Невероятно сильные впечатления остались после прочтения книги Der Trafikant Роберта Зееталера (Robert Seethaler. – Ред.). Это книга о судьбе венских евреев.

Про Америку

– У каждого «звездного» оперного певца или солиста балета в карьере рано или поздно наступает «американский период». Вы танцуете в США часто. Собираетесь побороться за длительный американский контракт?
– Я пока не поняла, что такое Америка: это только красивый мейк-ап или действительно классное место для продолжения карьеры. Я никак не могу прочувствовать эту страну. С одной стороны – вечное американское состояние эйфории, открытость, которые замечаешь, когда работаешь там несколько дней в сезон. С другой – эмоционально я пока не готова бросить всё, улететь в Америку и остаться там надолго только ради того, чтобы попробовать.
Я очень довольна тем, что имею здесь. Я танцую самые сложные партии. К примеру, недавно была премьера балета Харалда Ландера «Этюды». Эта постановка для балерины – как Олимпийские игры для спортсменов. После последнего спектакля мне хотелось купить новые ноги (смеется). Но балет – это наркотик. И чем сложнее роль, тем интереснее. Пожалуй, они радуют меня больше, чем что-то стандартное.

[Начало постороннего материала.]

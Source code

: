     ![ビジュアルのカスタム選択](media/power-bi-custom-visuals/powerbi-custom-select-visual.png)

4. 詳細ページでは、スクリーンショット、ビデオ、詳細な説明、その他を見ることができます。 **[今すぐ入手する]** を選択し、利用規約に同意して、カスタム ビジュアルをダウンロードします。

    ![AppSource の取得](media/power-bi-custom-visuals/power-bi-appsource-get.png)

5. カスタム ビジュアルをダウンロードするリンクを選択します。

– Что-то еще новое хочется станцевать?
– Всегда  хочется того, чего не дают… Может быть, потому, что моя внешность говорит о самоуверенности, надменности, чаще всего я танцую партии сильных женщин, любовниц, проституток, интриганок, роковую любовь. Я и сама понимаю, что не похожа на маленькую слабенькую девочку… Но очень хочется сыграть роль ранимой женщины, большую ушедшую любовь – в общем, лирику. Пару таких лирических ролей я все-таки уже получала. Они всегда приходили случайно, а после них меня либо повышали, либо зритель сходил с ума от эмоций.

Про семью и любовь

– А в жизни?

– Не роковая женщина – это точно. И не депрессивная. И не сумасбродная, как многие думают. Люблю погрустить, люблю дождь. Скорее я меланхолик. Я люблю это состояние, конечно, когда знаю, что рядом есть кто-то сильный. А когда я одна, не люблю разговаривать, никому не звоню. Всё как-то изменилось с годами. Я теперь не люблю тусовки, гала-ужины и шумные вечеринки. Не люблю, потому что не вижу в них цели и от этого мне на них скучно. Пройтись по красной ковровой дорожке в красивом платье – это, конечно, приятно, но только пару раз. Теперь мне дороже моя жизнь, нежели мое место в жизни светской. Вообще по мере взросления начинаешь пересматривать степень важности работы и тусовок  и понимаешь, что есть гораздо более важные стороны жизни. Для меня в первую очередь – мой сын.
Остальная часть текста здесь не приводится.